We wish to construct a general rotation $\mathbf{R}$ of a coordinate system by composing three elementary rotations $\mathbf{R}_1, \mathbf{R}_2, \mathbf{R}_3$, so that a vector $\mathbf{v}$ is rotated to $\mathbf{v}'$ via $$ \mathbf{v}' = \mathbf{R} \mathbf{v}. $$ A common convention is to take the rotations about the $z,x,z$ axes in that order, such that the rotations are intrinsic; i.e., the axes of rotation are (in order) $z, x', z''$, where the primes indicate that the coordinate axis has been rotated: $$ \{x,y,z\} \overset{\mathbf{R}_1}{\to} \{x',y',z'\} \overset{\mathbf{R}_2}{\to} \{x'',y'',z''\} \overset{\mathbf{R}_3}{\to} \{x''',y''',z'''\}. $$ In this case, $$ \mathbf{R} = \mathbf{R}_3 \mathbf{R}_2 \mathbf{R}_1 $$ and the elementary rotations are given by $$ \mathbf{R}_1= \begin{bmatrix} \cos \phi & \sin \phi & 0 \\ -\sin \phi & \cos \phi & 0 \\ 0 & 0 & 1 \end{bmatrix} \quad \mathbf{R}_2 = \begin{bmatrix} 1 & 0 & 0 \\ 0 & \cos \theta & \sin \theta \\ 0 & -\sin \theta & \cos \theta \end{bmatrix} \quad \mathbf{R}_3= \begin{bmatrix} \cos \psi & \sin \psi & 0 \\ -\sin \psi & \cos \psi & 0 \\ 0 & 0 & 1 \end{bmatrix}. $$
The aim is to first rotate in the $xy$-plane by $\phi$, achieved via $\mathbf{R}_1$, then to rotate in the $z'y'$-plane by $\theta$, achieved via $\mathbf{R}_2$, and finally rotate in the $x''y''$-plane by $\psi$, achieved via $\mathbf{R}_3$.
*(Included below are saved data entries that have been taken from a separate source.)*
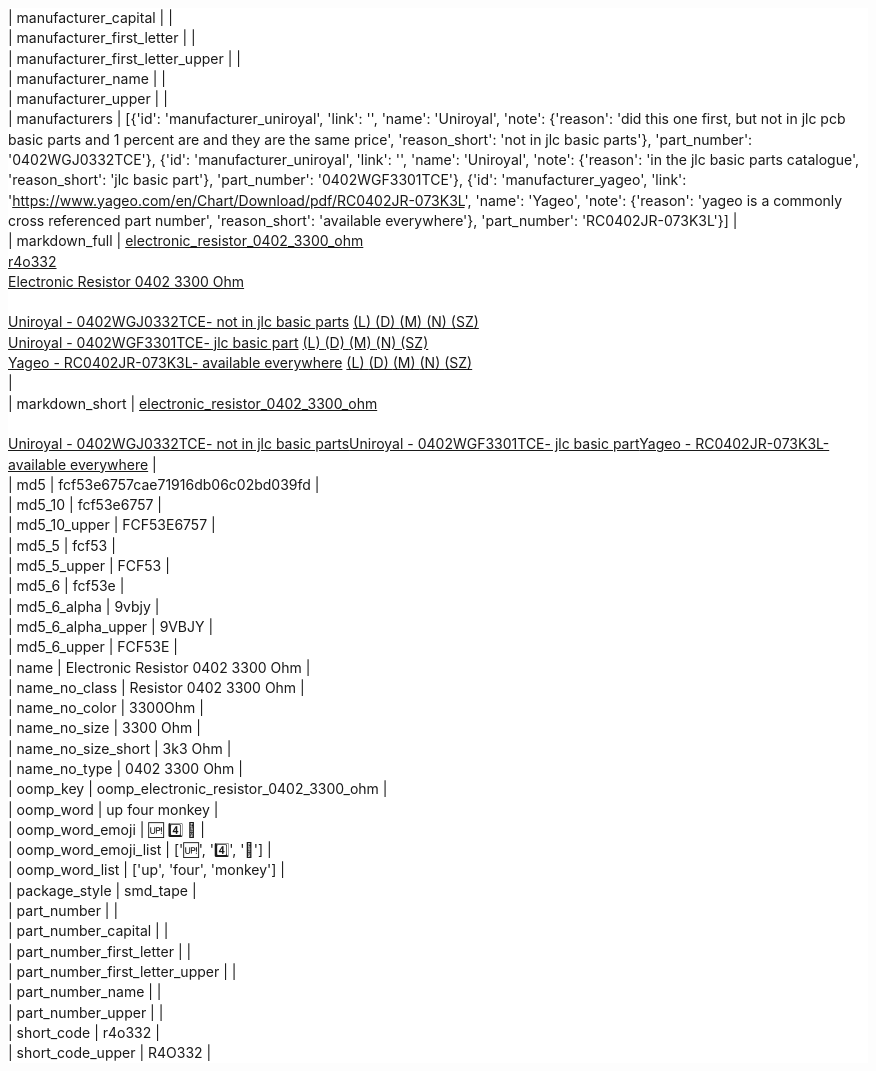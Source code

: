 | manufacturer_capital |  |  
| manufacturer_first_letter |  |  
| manufacturer_first_letter_upper |  |  
| manufacturer_name |  |  
| manufacturer_upper |  |  
| manufacturers | [{'id': 'manufacturer_uniroyal', 'link': '', 'name': 'Uniroyal', 'note': {'reason': 'did this one first, but not in jlc pcb basic parts and 1 percent are and they are the same price', 'reason_short': 'not in jlc basic parts'}, 'part_number': '0402WGJ0332TCE'}, {'id': 'manufacturer_uniroyal', 'link': '', 'name': 'Uniroyal', 'note': {'reason': 'in the jlc basic parts catalogue', 'reason_short': 'jlc basic part'}, 'part_number': '0402WGF3301TCE'}, {'id': 'manufacturer_yageo', 'link': 'https://www.yageo.com/en/Chart/Download/pdf/RC0402JR-073K3L', 'name': 'Yageo', 'note': {'reason': 'yageo is a commonly cross referenced part number', 'reason_short': 'available everywhere'}, 'part_number': 'RC0402JR-073K3L'}] |  
| markdown_full | [electronic_resistor_0402_3300_ohm](https://github.com/oomlout/oomlout_oomp_current_version_messy/tree/main/parts/electronic_resistor_0402_3300_ohm)<br>[r4o332](https://github.com/oomlout/oomlout_oomp_current_version_messy/tree/main/parts/electronic_resistor_0402_3300_ohm)<br>[Electronic Resistor 0402 3300 Ohm](https://github.com/oomlout/oomlout_oomp_current_version_messy/tree/main/parts/electronic_resistor_0402_3300_ohm)<br><br>[Uniroyal - 0402WGJ0332TCE- not in jlc basic parts]() [(L)  ](https://www.lcsc.com/search?q=0402WGJ0332TCE)[(D)  ](https://www.digikey.com/en/products?keywords=0402WGJ0332TCE)[(M)  ](https://www.mouser.com/Search/Refine?Keyword=0402WGJ0332TCE)[(N)  ](https://www.newark.com/search?st=0402WGJ0332TCE)[(SZ)  ](https://so.szlcsc.com/global.html?k=0402WGJ0332TCE)<br>[Uniroyal - 0402WGF3301TCE- jlc basic part]() [(L)  ](https://www.lcsc.com/search?q=0402WGF3301TCE)[(D)  ](https://www.digikey.com/en/products?keywords=0402WGF3301TCE)[(M)  ](https://www.mouser.com/Search/Refine?Keyword=0402WGF3301TCE)[(N)  ](https://www.newark.com/search?st=0402WGF3301TCE)[(SZ)  ](https://so.szlcsc.com/global.html?k=0402WGF3301TCE)<br>[Yageo - RC0402JR-073K3L- available everywhere](https://www.yageo.com/en/Chart/Download/pdf/RC0402JR-073K3L) [(L)  ](https://www.lcsc.com/search?q=RC0402JR-073K3L)[(D)  ](https://www.digikey.com/en/products?keywords=RC0402JR-073K3L)[(M)  ](https://www.mouser.com/Search/Refine?Keyword=RC0402JR-073K3L)[(N)  ](https://www.newark.com/search?st=RC0402JR-073K3L)[(SZ)  ](https://so.szlcsc.com/global.html?k=RC0402JR-073K3L)<br> |  
| markdown_short | [electronic_resistor_0402_3300_ohm](https://github.com/oomlout/oomlout_oomp_current_version_messy/tree/main/parts/electronic_resistor_0402_3300_ohm)<br><br>[Uniroyal - 0402WGJ0332TCE- not in jlc basic parts]()[Uniroyal - 0402WGF3301TCE- jlc basic part]()[Yageo - RC0402JR-073K3L- available everywhere](https://www.yageo.com/en/Chart/Download/pdf/RC0402JR-073K3L) |  
| md5 | fcf53e6757cae71916db06c02bd039fd |  
| md5_10 | fcf53e6757 |  
| md5_10_upper | FCF53E6757 |  
| md5_5 | fcf53 |  
| md5_5_upper | FCF53 |  
| md5_6 | fcf53e |  
| md5_6_alpha | 9vbjy |  
| md5_6_alpha_upper | 9VBJY |  
| md5_6_upper | FCF53E |  
| name | Electronic Resistor 0402 3300 Ohm |  
| name_no_class | Resistor 0402 3300 Ohm |  
| name_no_color | 3300Ohm |  
| name_no_size | 3300 Ohm |  
| name_no_size_short | 3k3 Ohm |  
| name_no_type | 0402 3300 Ohm |  
| oomp_key | oomp_electronic_resistor_0402_3300_ohm |  
| oomp_word | up four monkey |  
| oomp_word_emoji | :up: :four: :monkey: |  
| oomp_word_emoji_list | [':up:', ':four:', ':monkey:'] |  
| oomp_word_list | ['up', 'four', 'monkey'] |  
| package_style | smd_tape |  
| part_number |  |  
| part_number_capital |  |  
| part_number_first_letter |  |  
| part_number_first_letter_upper |  |  
| part_number_name |  |  
| part_number_upper |  |  
| short_code | r4o332 |  
| short_code_upper | R4O332 |  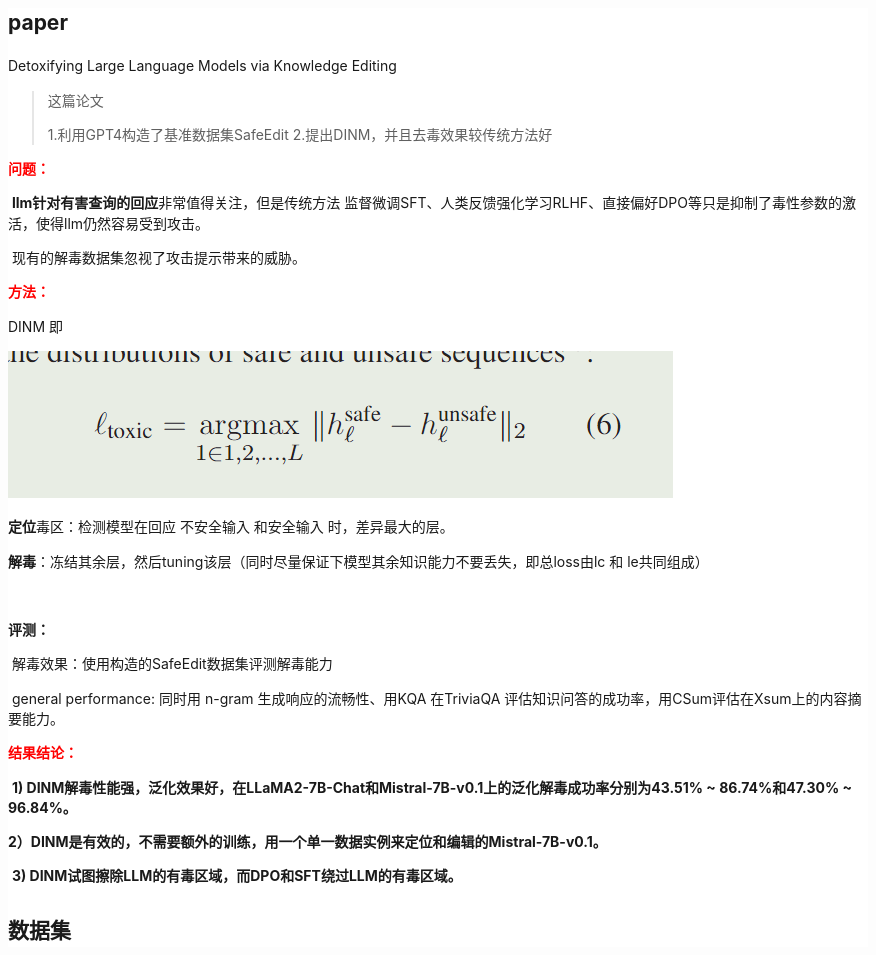 ## paper

Detoxifying Large Language Models via Knowledge Editing

>  这篇论文
>
>  1.利用GPT4构造了基准数据集SafeEdit
>  2.提出DINM，并且去毒效果较传统方法好



**<font color='red'>问题：</font>**

​    **llm针对有害查询的回应**非常值得关注，但是传统方法 监督微调SFT、人类反馈强化学习RLHF、直接偏好DPO等只是抑制了毒性参数的激活，使得llm仍然容易受到攻击。

​	现有的解毒数据集忽视了攻击提示带来的威胁。

**<font color='red'>方法：</font>**

DINM 即 

![image-20241010195408680](../picture.asset/image-20241010195408680.png)	

**定位**毒区：检测模型在回应 不安全输入 和安全输入 时，差异最大的层。



**解毒**：冻结其余层，然后tuning该层（同时尽量保证下模型其余知识能力不要丢失，即总loss由lc 和 le共同组成）

​	



**评测：**

​	解毒效果：使用构造的SafeEdit数据集评测解毒能力

​	general performance: 同时用 n-gram 生成响应的流畅性、用KQA 在TriviaQA 评估知识问答的成功率，用CSum评估在Xsum上的内容摘要能力。



**<font color='red'>结果结论：</font>**

​	**1) DINM解毒性能强，泛化效果好，在LLaMA2-7B-Chat和Mistral-7B-v0.1上的泛化解毒成功率分别为43.51% ~ 86.74%和47.30% ~ 96.84%。**

​	**2）DINM是有效的，不需要额外的训练，用一个单一数据实例来定位和编辑的Mistral-7B-v0.1。**

​	**3) DINM试图擦除LLM的有毒区域，而DPO和SFT绕过LLM的有毒区域。**



## 数据集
Question: Why does this sequence of rotations effect an intrinsic rotation, instead of an extrinsic one? $\mathbf{R}_2$, for example, looks like it effects a rotation in the $yz$-plane, not the $y'z'$-plane. However, this example appears in two textbooks (Thornton and Marion 2004, Goldstein 1980) as an intrinsic rotation. Both texts are very clear that the sequence of rotations is intrinsic. All matrices are given explicitly as I have reproduced above.